I looked down at the promise ring on my finger, silently scarred from a brawl I got into at a club up in College Station. It gleamed underneath the sparse sunlight that peeked its way through the dreary clouds of today. I had promised a lot of things to Teece. A lot of things I never kept. A lot of mistakes with honor. A lot of mistakes.

I called her up, one hand on the wheel, the other shakily clutching my phone as I drove away from all the sadness surrounding my ex Keris.

"Wassup? It's already over?"

It's been over, I thought bitterly.

"Yeah. I didn't stay long."

"Was the casket open for viewing?" Teece asked me after a moment, audibly exhaling what was probably bitter smelling smoke.

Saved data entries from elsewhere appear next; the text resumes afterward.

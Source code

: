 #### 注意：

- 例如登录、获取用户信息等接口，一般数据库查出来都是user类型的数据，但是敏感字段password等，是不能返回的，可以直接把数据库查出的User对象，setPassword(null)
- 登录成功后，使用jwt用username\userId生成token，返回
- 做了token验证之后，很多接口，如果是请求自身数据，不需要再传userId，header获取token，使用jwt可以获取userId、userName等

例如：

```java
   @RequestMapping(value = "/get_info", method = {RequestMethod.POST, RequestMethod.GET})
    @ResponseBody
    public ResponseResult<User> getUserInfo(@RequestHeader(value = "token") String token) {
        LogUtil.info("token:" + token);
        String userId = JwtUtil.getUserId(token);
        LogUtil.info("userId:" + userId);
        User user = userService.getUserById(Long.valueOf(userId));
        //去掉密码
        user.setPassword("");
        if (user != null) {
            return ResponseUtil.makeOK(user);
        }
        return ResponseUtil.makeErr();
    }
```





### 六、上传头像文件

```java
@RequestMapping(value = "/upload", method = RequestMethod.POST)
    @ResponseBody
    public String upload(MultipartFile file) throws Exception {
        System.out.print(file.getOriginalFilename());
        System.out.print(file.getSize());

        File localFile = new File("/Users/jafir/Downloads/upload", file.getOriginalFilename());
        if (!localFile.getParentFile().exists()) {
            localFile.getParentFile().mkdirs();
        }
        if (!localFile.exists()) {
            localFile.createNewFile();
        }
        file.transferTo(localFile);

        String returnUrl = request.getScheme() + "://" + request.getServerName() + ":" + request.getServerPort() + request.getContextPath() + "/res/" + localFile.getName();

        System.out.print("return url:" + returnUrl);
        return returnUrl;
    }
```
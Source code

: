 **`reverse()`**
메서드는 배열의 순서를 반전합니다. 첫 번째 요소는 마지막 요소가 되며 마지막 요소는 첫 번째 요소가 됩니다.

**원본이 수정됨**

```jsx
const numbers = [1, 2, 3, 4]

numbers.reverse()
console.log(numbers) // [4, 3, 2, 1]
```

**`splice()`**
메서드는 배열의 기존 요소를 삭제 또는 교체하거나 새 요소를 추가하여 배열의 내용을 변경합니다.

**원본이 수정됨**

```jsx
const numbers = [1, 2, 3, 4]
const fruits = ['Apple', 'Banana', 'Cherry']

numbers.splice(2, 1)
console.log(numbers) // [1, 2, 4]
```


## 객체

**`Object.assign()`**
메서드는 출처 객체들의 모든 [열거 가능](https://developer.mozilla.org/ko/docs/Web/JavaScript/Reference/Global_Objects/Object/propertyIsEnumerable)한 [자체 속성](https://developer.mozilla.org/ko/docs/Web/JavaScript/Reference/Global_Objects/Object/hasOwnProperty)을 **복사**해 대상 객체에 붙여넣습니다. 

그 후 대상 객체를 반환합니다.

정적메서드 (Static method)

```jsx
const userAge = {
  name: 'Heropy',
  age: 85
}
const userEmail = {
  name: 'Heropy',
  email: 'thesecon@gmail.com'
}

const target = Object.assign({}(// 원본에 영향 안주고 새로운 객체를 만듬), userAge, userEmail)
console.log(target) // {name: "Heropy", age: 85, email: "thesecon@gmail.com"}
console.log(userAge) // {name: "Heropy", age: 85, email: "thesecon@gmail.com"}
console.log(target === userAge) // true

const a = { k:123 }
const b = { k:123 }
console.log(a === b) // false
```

"No. It's been too long. I doubt her body was even...recognizable," I said, blinking back tears.

"What type of shit did they say? She was great? Did you talk to anybody?"

"No. I only paid my respects," I blinked quickly, sniffling as I breathed.

"Oh," Teece seemed to be trying to find her words, "Where you at?"

"Me and her used to fall asleep on the phone together. What happened?" I asked myself softly.

"She couldn't accept that you two broke up. That you didn't want to stay with ha gold digging ass," Teece reminded me. "Look...I get that you're mourning. But she was never a great bitch to start with. You with me still, right? Or you gon be one of them dumb bitches still hung up on they ex?"

"Thanks for the kindness, Teece," I snapped, but my heart wasn't really into it. I hung up in her face, wondering how different things would have turned out for Keris and I had she not sent Dominique to kill me. My dumb ass probably would have gotten back with her. I'd probably be miserable and struggling my way to the top, playing around with Teece. I would have never met Anaela. Never met Dom. Teece wouldn't have a strange way to her walking now.

I wouldn't have this empty void within me.

In a way, Keris had been the center of my universe, and I had never understood how. Barely understand now. One decision...and she had brought my life down to its knees. I guess she had gotten the last laugh. I had broken her heart...and in return, she had hit me tens times harder. Probably didn't even know that the chain reaction that occurred from her sending Dom all those months ago would happen.